2008年分の所得税の確定申告は2月16日から始まるが、今回の確定申告から適用開始となるのが、2008年度税制改正により導入された「ふるさと納税」制度だ。同制度は、都道府県・市区町村に対する寄附金のうち、5000円を超える部分について、個人住民税所得割の概ね1割を上限として、所得税と合わせて全額が控除される。ただし、寄附金控除を受けるためには確定申告が必要となる。
寄附を行った人が、都道府県・市区町村が発行する領収書等を添付して申告する必要があるのだ。今回の所得税の確定申告書には、個人住民税の控除の対象となる寄附を書く欄が新たに設けられているので、そこに寄附を「特記」することになる。この「寄附金税額控除」の欄に記入しないと寄附金控除が受けられなくなることもあるので注意したい。所得税の確定申告を行えば、住民税の申告は不要となる。
一方、所得税の確定申告を行わない場合は、住所地の市区町村に個人住民税の申告を行う必要がある。住民税の申告だけを行う場合は、通常の住民税の申告書に代えて「2009年度分市町村民税・道府県民税寄附金税額控除申告書」に寄附をした都道府県・市区町村が発行する領収書等を添付して、申告期間内に住所地の自治体に提出すれば、住民税の控除を受けることができる。
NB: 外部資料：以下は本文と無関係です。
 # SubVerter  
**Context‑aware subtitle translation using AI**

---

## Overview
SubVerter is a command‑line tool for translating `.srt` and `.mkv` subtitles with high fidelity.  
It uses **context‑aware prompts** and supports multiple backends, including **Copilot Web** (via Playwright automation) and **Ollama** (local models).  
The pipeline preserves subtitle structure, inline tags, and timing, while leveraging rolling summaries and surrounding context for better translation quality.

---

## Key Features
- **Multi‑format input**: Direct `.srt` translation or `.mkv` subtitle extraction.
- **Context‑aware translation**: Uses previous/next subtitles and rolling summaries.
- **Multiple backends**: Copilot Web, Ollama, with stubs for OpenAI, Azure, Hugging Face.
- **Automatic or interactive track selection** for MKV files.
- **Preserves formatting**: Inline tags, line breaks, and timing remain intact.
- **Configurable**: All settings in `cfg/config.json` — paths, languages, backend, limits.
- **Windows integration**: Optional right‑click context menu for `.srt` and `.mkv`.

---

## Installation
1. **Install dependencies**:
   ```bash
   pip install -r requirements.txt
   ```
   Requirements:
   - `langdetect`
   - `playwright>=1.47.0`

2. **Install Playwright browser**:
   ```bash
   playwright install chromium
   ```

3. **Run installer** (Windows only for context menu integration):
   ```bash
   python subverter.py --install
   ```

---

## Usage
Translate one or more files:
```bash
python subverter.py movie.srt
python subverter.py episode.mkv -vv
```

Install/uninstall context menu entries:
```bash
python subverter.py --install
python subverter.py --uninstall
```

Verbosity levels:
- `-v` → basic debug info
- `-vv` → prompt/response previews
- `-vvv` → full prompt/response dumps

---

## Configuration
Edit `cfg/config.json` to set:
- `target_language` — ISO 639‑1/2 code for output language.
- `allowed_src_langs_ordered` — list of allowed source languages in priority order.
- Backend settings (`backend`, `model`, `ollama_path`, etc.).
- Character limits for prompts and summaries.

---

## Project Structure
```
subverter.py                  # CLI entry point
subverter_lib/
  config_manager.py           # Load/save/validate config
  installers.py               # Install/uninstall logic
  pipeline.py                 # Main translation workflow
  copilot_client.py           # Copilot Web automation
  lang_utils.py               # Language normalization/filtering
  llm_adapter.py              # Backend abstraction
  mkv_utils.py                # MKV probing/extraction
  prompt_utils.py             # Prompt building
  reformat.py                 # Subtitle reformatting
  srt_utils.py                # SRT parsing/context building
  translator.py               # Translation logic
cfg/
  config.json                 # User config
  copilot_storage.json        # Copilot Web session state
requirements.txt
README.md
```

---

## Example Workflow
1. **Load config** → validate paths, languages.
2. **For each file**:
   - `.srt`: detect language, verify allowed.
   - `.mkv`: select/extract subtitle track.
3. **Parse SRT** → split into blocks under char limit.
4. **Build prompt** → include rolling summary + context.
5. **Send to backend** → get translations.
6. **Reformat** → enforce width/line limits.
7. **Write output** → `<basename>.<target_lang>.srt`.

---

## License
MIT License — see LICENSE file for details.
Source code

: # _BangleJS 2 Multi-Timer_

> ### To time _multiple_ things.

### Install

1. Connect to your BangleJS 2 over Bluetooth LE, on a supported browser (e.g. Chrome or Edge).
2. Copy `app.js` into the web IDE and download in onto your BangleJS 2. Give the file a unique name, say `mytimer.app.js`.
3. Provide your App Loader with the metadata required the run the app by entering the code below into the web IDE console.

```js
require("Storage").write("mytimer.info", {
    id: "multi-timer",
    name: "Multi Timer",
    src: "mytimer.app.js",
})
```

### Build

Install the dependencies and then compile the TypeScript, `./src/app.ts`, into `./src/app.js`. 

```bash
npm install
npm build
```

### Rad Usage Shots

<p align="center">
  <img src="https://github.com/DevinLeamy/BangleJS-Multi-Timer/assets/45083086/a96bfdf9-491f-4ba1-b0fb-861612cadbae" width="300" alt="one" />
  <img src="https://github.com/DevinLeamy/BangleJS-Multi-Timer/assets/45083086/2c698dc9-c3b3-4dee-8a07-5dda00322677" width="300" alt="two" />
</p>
ふるさと納税における寄附金控除は、所得税は寄附を行った年分の所得税から控除され、住民税は寄附を行った年の翌年度分の住民税から控除される。総務省の試算では、夫婦子2人(うち1人特定扶養)の年収700万円のサラリーマンが、1万円寄附したときは税額が5000円(住民税分4500円、所得税分500円)が、5万円寄附したときは税額が3万8400円(住民税分3万3900円、所得税分4500円)が、それぞれ軽減されるという。